BGL files contain object and seed scenery design as well as navaids, communication, and other miscellaneous information.

Many BGL object commands use textures to fill in surface areas (for example, textured polygons). Texture files usually have the extension .r8, signifying rectangular, 8-bit texture. These files contain 256 x 256-pixel textures with 8-bit color, resulting in files that are 65,536 bytes long (64K). Although these files are usually called .r8 files, they can be called anything because the BGL command that uses them must specify the file name of the desired texture. Seeds use textures, as well. These 64K, 8-bit textures use the extensions .r8 (farm.r8), .0 (coast3.0), and .1 (coast3.1).

Designing scenery, control panels, and other elements using only 256-colors is a real challenge. Because scenery varies so widely from area to area, BGL was designed so the 256-colors could be changed from area to area; that is, each area can have a color palette that is appropriate to that area. The .pal file specifies what these colors are. Each .pal file consists of 256, 3-byte RGB triplets, resulting in a file size of 768 bytes.

As colored objects move into the distance, their colors must fade toward gray to create haze effects. The haze tables correspond to a .pal file and contain 16 haze colors that you can apply to "fade out" the 256 palette colors. Haze files are 4096 bytes long.

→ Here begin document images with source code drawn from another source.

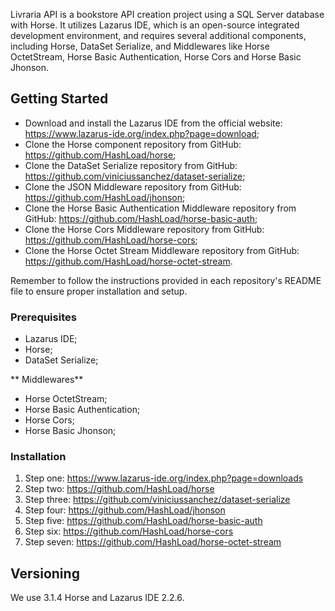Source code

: Livraria API is a bookstore API creation project using a SQL Server database with Horse. It utilizes Lazarus IDE, which is an open-source integrated development environment, and requires several additional components, including Horse, DataSet Serialize, and Middlewares like Horse OctetStream, Horse Basic Authentication, Horse Cors and Horse Basic Jhonson.

## Getting Started

- Download and install the Lazarus IDE from the official website: https://www.lazarus-ide.org/index.php?page=download;
- Clone the Horse component repository from GitHub: https://github.com/HashLoad/horse;
- Clone the DataSet Serialize repository from GitHub: https://github.com/viniciussanchez/dataset-serialize;
- Clone the JSON Middleware repository from GitHub: https://github.com/HashLoad/jhonson;
- Clone the Horse Basic Authentication Middleware repository from GitHub: https://github.com/HashLoad/horse-basic-auth;
- Clone the Horse Cors Middleware repository from GitHub: https://github.com/HashLoad/horse-cors;
- Clone the Horse Octet Stream Middleware repository from GitHub: https://github.com/HashLoad/horse-octet-stream.

Remember to follow the instructions provided in each repository's README file to ensure proper installation and setup.

### Prerequisites

- Lazarus IDE;
- Horse;
- DataSet Serialize;

** Middlewares**

- Horse OctetStream;
- Horse Basic Authentication;
- Horse Cors;
- Horse Basic Jhonson;



### Installation

1. Step one: https://www.lazarus-ide.org/index.php?page=downloads
2. Step two: https://github.com/HashLoad/horse
3. Step three: https://github.com/viniciussanchez/dataset-serialize
4. Step four: https://github.com/HashLoad/jhonson
5. Step five: https://github.com/HashLoad/horse-basic-auth
6. Step six: https://github.com/HashLoad/horse-cors
7. Step seven: https://github.com/HashLoad/horse-octet-stream


## Versioning

We use 3.1.4 Horse and Lazarus IDE 2.2.6.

The following snapshot of the Flight Simulator directory structure illustrates where you should put your .bgl, .r8 , .pal, and .haz files.

FltSim5\Situation
Videos
Aircraft
Pilots
Scenery (.bgl files go here)
Panels
Textures (.r8, .pal, and .haz files go here)
Sound

By putting your scenery and texture files in the directories shown in the preceding example, you ensure that your files will be "seen" by the BGL graphics system and that your scenery will be displayed in Flight Simulator.